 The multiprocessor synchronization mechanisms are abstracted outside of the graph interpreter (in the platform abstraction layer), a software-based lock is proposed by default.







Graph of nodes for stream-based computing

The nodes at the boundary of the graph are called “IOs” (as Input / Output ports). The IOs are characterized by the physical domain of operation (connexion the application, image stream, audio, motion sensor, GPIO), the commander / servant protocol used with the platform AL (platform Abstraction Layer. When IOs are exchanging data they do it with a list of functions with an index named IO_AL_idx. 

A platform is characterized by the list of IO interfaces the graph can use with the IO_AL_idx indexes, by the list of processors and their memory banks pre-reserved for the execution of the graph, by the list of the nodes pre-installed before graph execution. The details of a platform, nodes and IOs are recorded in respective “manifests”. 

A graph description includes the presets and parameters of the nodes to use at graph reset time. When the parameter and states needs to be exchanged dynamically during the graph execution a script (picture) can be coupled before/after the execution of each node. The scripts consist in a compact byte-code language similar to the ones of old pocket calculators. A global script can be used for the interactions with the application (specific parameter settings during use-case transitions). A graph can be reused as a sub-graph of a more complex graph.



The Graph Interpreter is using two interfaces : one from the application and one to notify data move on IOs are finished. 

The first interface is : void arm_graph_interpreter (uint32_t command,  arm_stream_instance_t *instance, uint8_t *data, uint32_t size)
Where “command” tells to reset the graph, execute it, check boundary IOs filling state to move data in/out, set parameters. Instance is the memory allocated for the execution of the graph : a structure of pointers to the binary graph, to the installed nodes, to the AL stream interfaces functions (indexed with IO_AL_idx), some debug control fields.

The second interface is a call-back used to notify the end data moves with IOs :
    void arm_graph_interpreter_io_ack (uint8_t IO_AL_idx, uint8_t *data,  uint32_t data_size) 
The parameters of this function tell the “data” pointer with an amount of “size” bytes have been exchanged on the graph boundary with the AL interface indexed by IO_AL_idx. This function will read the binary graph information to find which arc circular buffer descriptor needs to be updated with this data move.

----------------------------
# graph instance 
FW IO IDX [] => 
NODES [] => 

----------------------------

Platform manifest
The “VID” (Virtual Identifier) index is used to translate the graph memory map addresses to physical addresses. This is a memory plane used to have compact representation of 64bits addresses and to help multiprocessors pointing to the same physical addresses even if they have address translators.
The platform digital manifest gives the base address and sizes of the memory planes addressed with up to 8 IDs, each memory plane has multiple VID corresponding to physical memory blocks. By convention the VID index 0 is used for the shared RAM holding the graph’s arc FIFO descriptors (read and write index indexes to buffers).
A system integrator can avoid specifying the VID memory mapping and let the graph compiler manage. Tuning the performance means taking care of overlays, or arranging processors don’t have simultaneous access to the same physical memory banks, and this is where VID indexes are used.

*-*-*

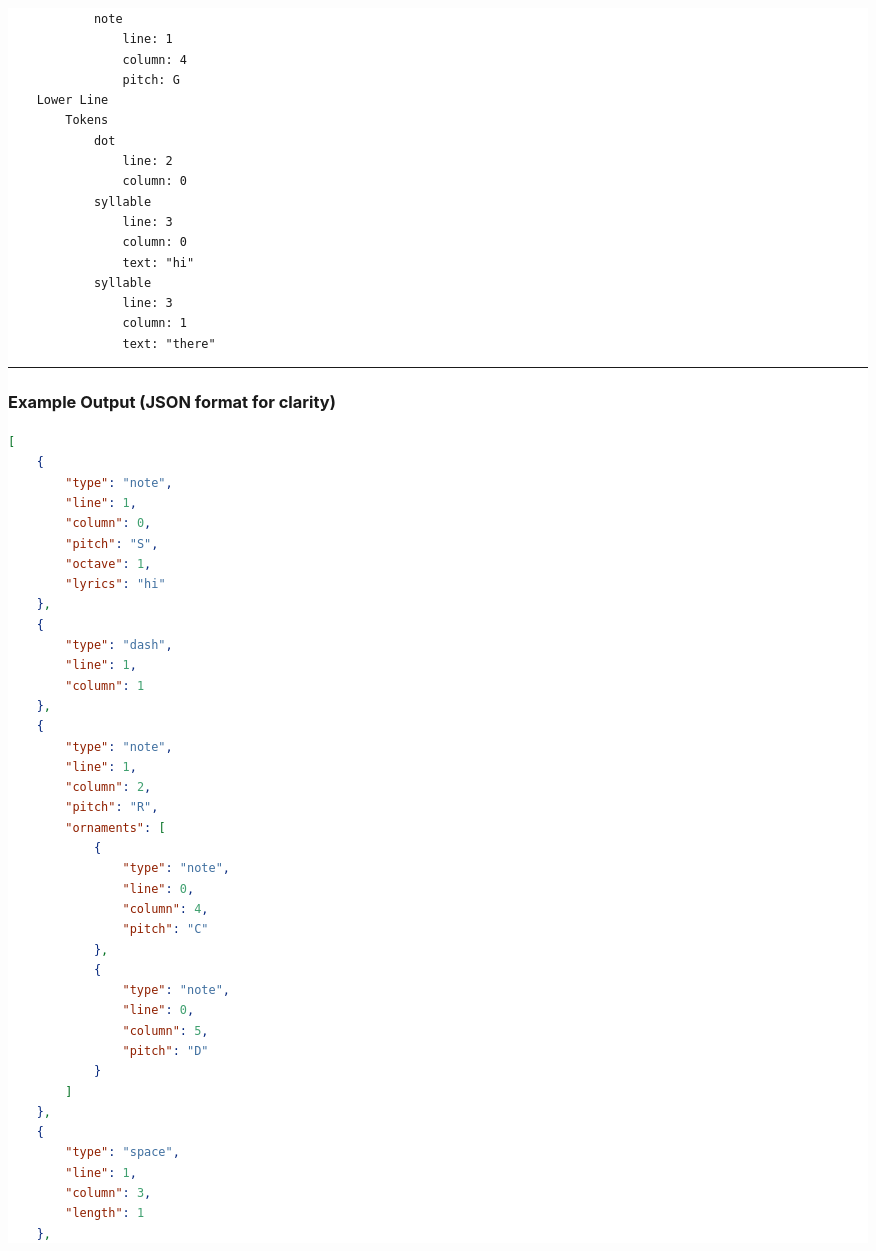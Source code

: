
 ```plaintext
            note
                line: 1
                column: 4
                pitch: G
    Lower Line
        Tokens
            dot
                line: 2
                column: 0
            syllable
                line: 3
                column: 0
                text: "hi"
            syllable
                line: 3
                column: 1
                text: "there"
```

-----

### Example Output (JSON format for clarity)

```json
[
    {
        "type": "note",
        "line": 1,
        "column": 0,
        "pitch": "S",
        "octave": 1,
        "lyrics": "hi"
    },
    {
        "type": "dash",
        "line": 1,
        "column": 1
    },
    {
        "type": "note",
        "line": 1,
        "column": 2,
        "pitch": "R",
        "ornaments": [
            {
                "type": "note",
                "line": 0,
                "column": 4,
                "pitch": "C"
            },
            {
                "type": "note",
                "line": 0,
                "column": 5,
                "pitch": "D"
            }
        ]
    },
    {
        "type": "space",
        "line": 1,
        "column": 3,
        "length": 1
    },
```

*-*-*

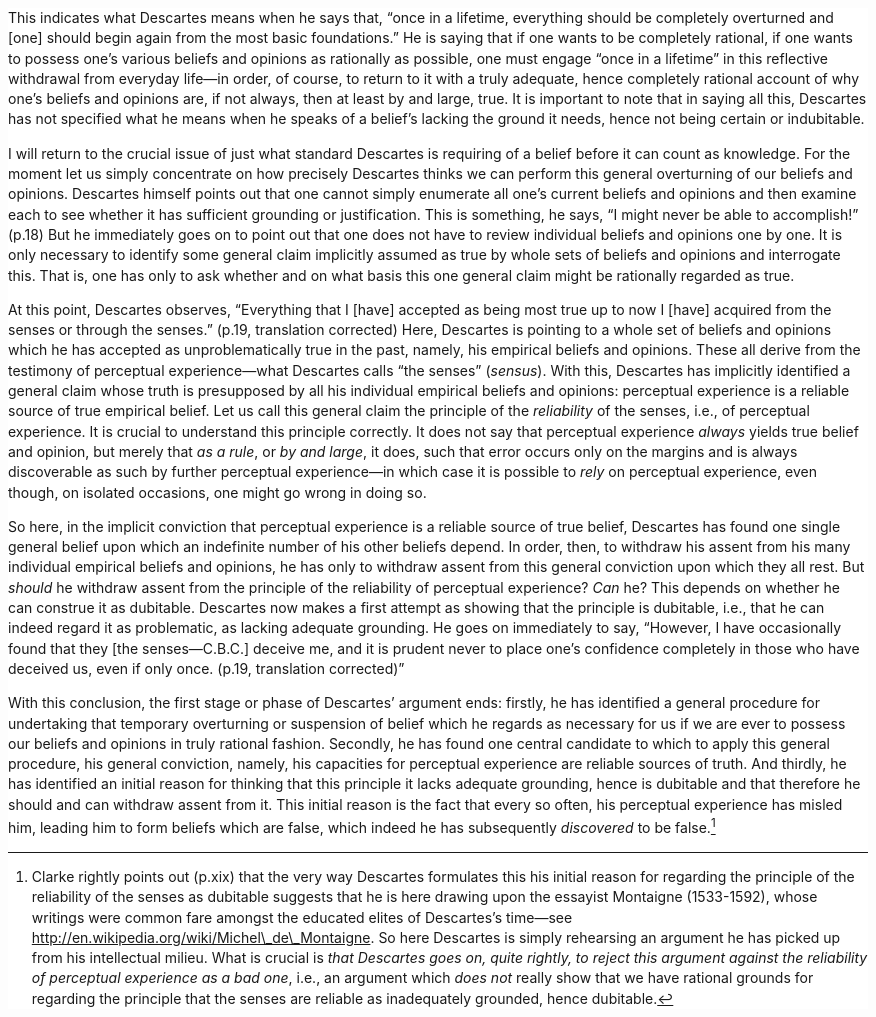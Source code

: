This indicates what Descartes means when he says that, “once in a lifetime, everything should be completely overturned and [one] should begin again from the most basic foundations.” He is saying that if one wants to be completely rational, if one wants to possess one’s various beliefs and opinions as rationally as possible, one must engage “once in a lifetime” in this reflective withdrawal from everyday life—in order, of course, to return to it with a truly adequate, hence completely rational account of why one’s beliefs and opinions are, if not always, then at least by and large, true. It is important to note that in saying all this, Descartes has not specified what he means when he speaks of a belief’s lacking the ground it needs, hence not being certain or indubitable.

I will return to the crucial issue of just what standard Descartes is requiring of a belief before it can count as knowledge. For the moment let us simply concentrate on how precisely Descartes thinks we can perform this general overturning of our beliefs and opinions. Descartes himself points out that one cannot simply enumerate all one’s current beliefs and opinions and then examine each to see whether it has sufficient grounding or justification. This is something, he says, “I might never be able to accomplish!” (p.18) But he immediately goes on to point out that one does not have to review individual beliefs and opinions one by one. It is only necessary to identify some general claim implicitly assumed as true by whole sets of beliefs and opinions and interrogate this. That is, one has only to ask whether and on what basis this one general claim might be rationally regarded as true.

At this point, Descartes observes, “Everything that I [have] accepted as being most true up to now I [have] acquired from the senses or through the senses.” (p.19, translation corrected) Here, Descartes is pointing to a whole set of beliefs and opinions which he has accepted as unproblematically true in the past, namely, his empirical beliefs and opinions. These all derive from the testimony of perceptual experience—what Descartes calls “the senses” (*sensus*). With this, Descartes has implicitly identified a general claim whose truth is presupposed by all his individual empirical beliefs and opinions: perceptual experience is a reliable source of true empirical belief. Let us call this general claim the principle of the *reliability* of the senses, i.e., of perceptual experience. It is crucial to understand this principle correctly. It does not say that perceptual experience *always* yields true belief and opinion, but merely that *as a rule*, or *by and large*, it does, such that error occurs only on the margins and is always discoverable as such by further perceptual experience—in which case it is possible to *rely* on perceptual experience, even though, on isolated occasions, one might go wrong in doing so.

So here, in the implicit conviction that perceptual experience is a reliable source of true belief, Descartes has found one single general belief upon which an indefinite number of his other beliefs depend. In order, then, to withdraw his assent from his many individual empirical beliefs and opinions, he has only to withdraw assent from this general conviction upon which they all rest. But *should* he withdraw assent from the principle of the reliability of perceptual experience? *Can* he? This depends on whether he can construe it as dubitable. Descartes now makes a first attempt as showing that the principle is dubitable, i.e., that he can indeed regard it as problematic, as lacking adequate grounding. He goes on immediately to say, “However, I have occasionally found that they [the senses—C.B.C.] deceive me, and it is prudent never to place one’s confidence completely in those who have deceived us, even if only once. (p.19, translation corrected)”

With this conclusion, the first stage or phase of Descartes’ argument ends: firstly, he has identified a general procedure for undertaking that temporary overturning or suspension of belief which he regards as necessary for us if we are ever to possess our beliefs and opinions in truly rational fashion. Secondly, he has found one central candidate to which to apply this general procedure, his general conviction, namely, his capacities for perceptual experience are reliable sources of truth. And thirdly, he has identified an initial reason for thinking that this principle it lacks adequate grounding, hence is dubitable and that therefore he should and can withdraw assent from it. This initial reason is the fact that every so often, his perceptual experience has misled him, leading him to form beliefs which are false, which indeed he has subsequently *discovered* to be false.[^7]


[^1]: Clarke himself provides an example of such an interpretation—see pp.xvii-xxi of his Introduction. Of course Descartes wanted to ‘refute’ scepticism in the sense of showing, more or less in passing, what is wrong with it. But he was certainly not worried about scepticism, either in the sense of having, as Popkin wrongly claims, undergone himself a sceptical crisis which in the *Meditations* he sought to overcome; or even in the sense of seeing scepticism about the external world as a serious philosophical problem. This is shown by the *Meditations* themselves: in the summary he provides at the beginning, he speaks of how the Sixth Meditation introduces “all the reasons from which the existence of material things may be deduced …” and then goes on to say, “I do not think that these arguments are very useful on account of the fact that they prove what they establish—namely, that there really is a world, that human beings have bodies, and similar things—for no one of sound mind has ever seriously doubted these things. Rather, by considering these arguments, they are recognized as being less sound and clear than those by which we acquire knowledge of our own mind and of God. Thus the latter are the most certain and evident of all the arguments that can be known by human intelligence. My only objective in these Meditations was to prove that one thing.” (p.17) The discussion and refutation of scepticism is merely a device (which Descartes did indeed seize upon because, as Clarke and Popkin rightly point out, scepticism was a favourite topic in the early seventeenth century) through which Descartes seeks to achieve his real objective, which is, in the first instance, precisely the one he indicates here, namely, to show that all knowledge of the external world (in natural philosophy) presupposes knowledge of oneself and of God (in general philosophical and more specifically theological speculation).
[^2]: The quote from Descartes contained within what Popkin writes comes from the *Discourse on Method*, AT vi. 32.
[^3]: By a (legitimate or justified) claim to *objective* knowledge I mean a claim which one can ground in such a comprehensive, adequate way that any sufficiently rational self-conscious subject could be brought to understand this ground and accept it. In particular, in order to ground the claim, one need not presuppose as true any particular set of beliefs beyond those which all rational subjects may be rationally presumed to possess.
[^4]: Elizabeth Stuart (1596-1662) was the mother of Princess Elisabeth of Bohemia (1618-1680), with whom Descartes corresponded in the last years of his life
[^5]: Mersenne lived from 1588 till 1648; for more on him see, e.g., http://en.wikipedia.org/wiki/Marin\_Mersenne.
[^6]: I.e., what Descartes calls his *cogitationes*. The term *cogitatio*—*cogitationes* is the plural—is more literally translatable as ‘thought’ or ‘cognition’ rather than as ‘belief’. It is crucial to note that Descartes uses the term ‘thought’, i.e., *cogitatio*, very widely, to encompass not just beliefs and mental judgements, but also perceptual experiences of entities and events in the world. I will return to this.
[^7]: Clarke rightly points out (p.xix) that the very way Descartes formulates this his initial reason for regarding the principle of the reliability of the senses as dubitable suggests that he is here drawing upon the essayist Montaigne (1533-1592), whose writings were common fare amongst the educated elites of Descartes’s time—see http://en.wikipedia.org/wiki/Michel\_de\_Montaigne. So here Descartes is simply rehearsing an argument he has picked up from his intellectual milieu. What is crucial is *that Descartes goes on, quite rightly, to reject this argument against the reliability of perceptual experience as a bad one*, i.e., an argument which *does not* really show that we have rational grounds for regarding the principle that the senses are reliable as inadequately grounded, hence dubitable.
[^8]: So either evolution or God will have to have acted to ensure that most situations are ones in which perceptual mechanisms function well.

*-*-*

[TASK TO COMPLETE]
Write out, from the lines above, only those from the line with "FW IO IDX [] =>" to the line with "The platform digital", exactly as given, including the first and the last.

[OUTPUT OF THE TASK]
FW IO IDX [] => 
NODES [] => 

----------------------------

Platform manifest
The “VID” (Virtual Identifier) index is used to translate the graph memory map addresses to physical addresses. This is a memory plane used to have compact representation of 64bits addresses and to help multiprocessors pointing to the same physical addresses even if they have address translators.
The platform digital manifest gives the base address and sizes of the memory planes addressed with up to 8 IDs, each memory plane has multiple VID corresponding to physical memory blocks. By convention the VID index 0 is used for the shared RAM holding the graph’s arc FIFO descriptors (read and write index indexes to buffers).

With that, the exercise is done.